AGL Energy (ASX: AGK) and Origin Energy (ASX: ORG) are two companies that really need no introduction for investors. Not only are they both large and widely owned stocks but their major market shares in the provision of electricity and gas to millions of Australians across the country makes them household names.
Although there are plenty of similarities between the two energy companies there are also plenty of differences.
AGL describes itself as a leading renewable energy company and Australia's largest owner, operator and developer of renewable generation assets. AGL's renewable assets include investments in hydro and wind power, as well as ongoing developments in solar, geothermal, biomass and landfill gas. As well as this renewable energy focus, AGL operates retail, merchant-energy and upstream gas businesses.
In contrast Origin Energy has focused on positioning itself as Australia's leading integrated energy company, with operations that span across the energy supply chain, from gas exploration and production to power generation and energy retailing. Importantly, Origin also holds a 37.5% interest in Australia Pacific LNG (APLNG), which is developing Australia's largest coal seam to liquefied natural gas project. With this project nearing completion, the billions of dollars of investment should start to reap a return for shareholders.
Foolish takeaway
While there is much to like about Origin Energy's vertically integrated business model and shareholding in the APLNG project, AGL's focus on renewables also offers significant appeal to investors who have a long-term investment horizon. Regulations such as carbon taxes and the general increase in power costs have the potential to put AGL at an advantage in the future.
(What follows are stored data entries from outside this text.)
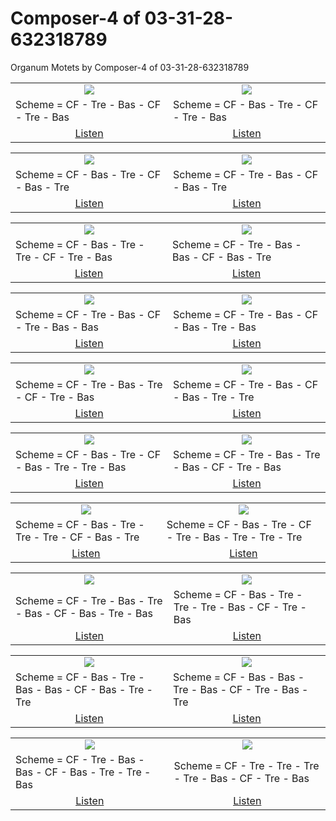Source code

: # Composer-4 of 03-31-28-632318789
Organum Motets by Composer-4 of 03-31-28-632318789

<table>
<tr>
<td align="center" valign="top"><a href="media/ORGANUM.MOTET_03-31-28-632318789/Composer-4/motet_1.pdf"><img src="media/ORGANUM.MOTET_03-31-28-632318789/Composer-4/motet_1.png"></a></td>
<td align="center" valign="top"><a href="media/ORGANUM.MOTET_03-31-28-632318789/Composer-4/motet_2.pdf"><img src="media/ORGANUM.MOTET_03-31-28-632318789/Composer-4/motet_2.png"></a></td>
</tr>
<tr>
<td>Scheme = CF - Tre - Bas - CF - Tre - Bas</td>
<td>Scheme = CF - Bas - Tre - CF - Tre - Bas</td>
</tr>
<tr>
<td align="center"><a href="https://soundcloud.com/03-31-28-63-4/motet-01">Listen</a></td>
<td align="center"><a href="https://soundcloud.com/03-31-28-63-4/motet-02">Listen</a></td>
</tr>
</table>
<table>
<tr>
<td align="center" valign="top"><a href="media/ORGANUM.MOTET_03-31-28-632318789/Composer-4/motet_3.pdf"><img src="media/ORGANUM.MOTET_03-31-28-632318789/Composer-4/motet_3.png"></a></td>
<td align="center" valign="top"><a href="media/ORGANUM.MOTET_03-31-28-632318789/Composer-4/motet_4.pdf"><img src="media/ORGANUM.MOTET_03-31-28-632318789/Composer-4/motet_4.png"></a></td>
</tr>
<tr>
<td>Scheme = CF - Bas - Tre - CF - Bas - Tre</td>
<td>Scheme = CF - Tre - Bas - CF - Bas - Tre</td>
</tr>
<tr>
<td align="center"><a href="https://soundcloud.com/03-31-28-63-4/motet-03">Listen</a></td>
<td align="center"><a href="https://soundcloud.com/03-31-28-63-4/motet-04">Listen</a></td>
</tr>
</table>
<table>
<tr>
<td align="center" valign="top"><a href="media/ORGANUM.MOTET_03-31-28-632318789/Composer-4/motet_5.pdf"><img src="media/ORGANUM.MOTET_03-31-28-632318789/Composer-4/motet_5.png"></a></td>
<td align="center" valign="top"><a href="media/ORGANUM.MOTET_03-31-28-632318789/Composer-4/motet_6.pdf"><img src="media/ORGANUM.MOTET_03-31-28-632318789/Composer-4/motet_6.png"></a></td>
</tr>
<tr>
<td>Scheme = CF - Bas - Tre - Tre - CF - Tre - Bas</td>
<td>Scheme = CF - Tre - Bas - Bas - CF - Bas - Tre</td>
</tr>
<tr>
<td align="center"><a href="https://soundcloud.com/03-31-28-63-4/motet-05">Listen</a></td>
<td align="center"><a href="https://soundcloud.com/03-31-28-63-4/motet-06">Listen</a></td>
</tr>
</table>
<table>
<tr>
<td align="center" valign="top"><a href="media/ORGANUM.MOTET_03-31-28-632318789/Composer-4/motet_7.pdf"><img src="media/ORGANUM.MOTET_03-31-28-632318789/Composer-4/motet_7.png"></a></td>
<td align="center" valign="top"><a href="media/ORGANUM.MOTET_03-31-28-632318789/Composer-4/motet_8.pdf"><img src="media/ORGANUM.MOTET_03-31-28-632318789/Composer-4/motet_8.png"></a></td>
</tr>
<tr>
<td>Scheme = CF - Tre - Bas - CF - Tre - Bas - Bas</td>
<td>Scheme = CF - Tre - Bas - CF - Bas - Tre - Bas</td>
</tr>
<tr>
<td align="center"><a href="https://soundcloud.com/03-31-28-63-4/motet-07">Listen</a></td>
<td align="center"><a href="https://soundcloud.com/03-31-28-63-4/motet-08">Listen</a></td>
</tr>
</table>
<table>
<tr>
<td align="center" valign="top"><a href="media/ORGANUM.MOTET_03-31-28-632318789/Composer-4/motet_9.pdf"><img src="media/ORGANUM.MOTET_03-31-28-632318789/Composer-4/motet_9.png"></a></td>
<td align="center" valign="top"><a href="media/ORGANUM.MOTET_03-31-28-632318789/Composer-4/motet_10.pdf"><img src="media/ORGANUM.MOTET_03-31-28-632318789/Composer-4/motet_10.png"></a></td>
</tr>
<tr>
<td>Scheme = CF - Tre - Bas - Tre - CF - Tre - Bas</td>
<td>Scheme = CF - Tre - Bas - CF - Bas - Tre - Tre</td>
</tr>
<tr>
<td align="center"><a href="https://soundcloud.com/03-31-28-63-4/motet-09">Listen</a></td>
<td align="center"><a href="https://soundcloud.com/03-31-28-63-4/motet-10">Listen</a></td>
</tr>
</table>
<table>
<tr>
<td align="center" valign="top"><a href="media/ORGANUM.MOTET_03-31-28-632318789/Composer-4/motet_11.pdf"><img src="media/ORGANUM.MOTET_03-31-28-632318789/Composer-4/motet_11.png"></a></td>
<td align="center" valign="top"><a href="media/ORGANUM.MOTET_03-31-28-632318789/Composer-4/motet_12.pdf"><img src="media/ORGANUM.MOTET_03-31-28-632318789/Composer-4/motet_12.png"></a></td>
</tr>
<tr>
<td>Scheme = CF - Bas - Tre - CF - Bas - Tre - Tre - Bas</td>
<td>Scheme = CF - Tre - Bas - Tre - Bas - CF - Tre - Bas</td>
</tr>
<tr>
<td align="center"><a href="https://soundcloud.com/03-31-28-63-4/motet-11">Listen</a></td>
<td align="center"><a href="https://soundcloud.com/03-31-28-63-4/motet-12">Listen</a></td>
</tr>
</table>
<table>
<tr>
<td align="center" valign="top"><a href="media/ORGANUM.MOTET_03-31-28-632318789/Composer-4/motet_13.pdf"><img src="media/ORGANUM.MOTET_03-31-28-632318789/Composer-4/motet_13.png"></a></td>
<td align="center" valign="top"><a href="media/ORGANUM.MOTET_03-31-28-632318789/Composer-4/motet_14.pdf"><img src="media/ORGANUM.MOTET_03-31-28-632318789/Composer-4/motet_14.png"></a></td>
</tr>
<tr>
<td>Scheme = CF - Bas - Tre - Tre - Tre - CF - Bas - Tre</td>
<td>Scheme = CF - Bas - Tre - CF - Tre - Bas - Tre - Tre - Tre</td>
</tr>
<tr>
<td align="center"><a href="https://soundcloud.com/03-31-28-63-4/motet-13">Listen</a></td>
<td align="center"><a href="https://soundcloud.com/03-31-28-63-4/motet-14">Listen</a></td>
</tr>
</table>
<table>
<tr>
<td align="center" valign="top"><a href="media/ORGANUM.MOTET_03-31-28-632318789/Composer-4/motet_15.pdf"><img src="media/ORGANUM.MOTET_03-31-28-632318789/Composer-4/motet_15.png"></a></td>
<td align="center" valign="top"><a href="media/ORGANUM.MOTET_03-31-28-632318789/Composer-4/motet_16.pdf"><img src="media/ORGANUM.MOTET_03-31-28-632318789/Composer-4/motet_16.png"></a></td>
</tr>
<tr>
<td>Scheme = CF - Tre - Bas - Tre - Bas - CF - Bas - Tre - Bas</td>
<td>Scheme = CF - Bas - Tre - Tre - Tre - Bas - CF - Tre - Bas</td>
</tr>
<tr>
<td align="center"><a href="https://soundcloud.com/03-31-28-63-4/motet-15">Listen</a></td>
<td align="center"><a href="https://soundcloud.com/03-31-28-63-4/motet-16">Listen</a></td>
</tr>
</table>
<table>
<tr>
<td align="center" valign="top"><a href="media/ORGANUM.MOTET_03-31-28-632318789/Composer-4/motet_17.pdf"><img src="media/ORGANUM.MOTET_03-31-28-632318789/Composer-4/motet_17.png"></a></td>
<td align="center" valign="top"><a href="media/ORGANUM.MOTET_03-31-28-632318789/Composer-4/motet_18.pdf"><img src="media/ORGANUM.MOTET_03-31-28-632318789/Composer-4/motet_18.png"></a></td>
</tr>
<tr>
<td>Scheme = CF - Bas - Tre - Bas - Bas - CF - Bas - Tre - Tre</td>
<td>Scheme = CF - Bas - Bas - Tre - Bas - CF - Tre - Bas - Tre</td>
</tr>
<tr>
<td align="center"><a href="https://soundcloud.com/03-31-28-63-4/motet-17">Listen</a></td>
<td align="center"><a href="https://soundcloud.com/03-31-28-63-4/motet-18">Listen</a></td>
</tr>
</table>
<table>
<tr>
<td align="center" valign="top"><a href="media/ORGANUM.MOTET_03-31-28-632318789/Composer-4/motet_19.pdf"><img src="media/ORGANUM.MOTET_03-31-28-632318789/Composer-4/motet_19.png"></a></td>
<td align="center" valign="top"><a href="media/ORGANUM.MOTET_03-31-28-632318789/Composer-4/motet_20.pdf"><img src="media/ORGANUM.MOTET_03-31-28-632318789/Composer-4/motet_20.png"></a></td>
</tr>
<tr>
<td>Scheme = CF - Tre - Bas - Bas - CF - Bas - Tre - Tre - Bas</td>
<td>Scheme = CF - Tre - Tre - Tre - Tre - Bas - CF - Tre - Bas</td>
</tr>
<tr>
<td align="center"><a href="https://soundcloud.com/03-31-28-63-4/motet-19">Listen</a></td>
<td align="center"><a href="https://soundcloud.com/03-31-28-63-4/motet-20">Listen</a></td>
</tr>
</table>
On balance, both companies offer solid growth outlooks. However the weak performance of AGL's share price over the past 12 months, which has seen the stock price increase by just 2%, compared with the near 20% rise in Origin's and the 12% increase in the S&P/ASX 200 Index (Index: ^AXJO) (ASX: XJO) makes AGL arguably more interesting from a valuation perspective. Indeed, research house Morningstar recently increased its price target for AGL to $16, which compares favourably with the stock's current price of $14.62.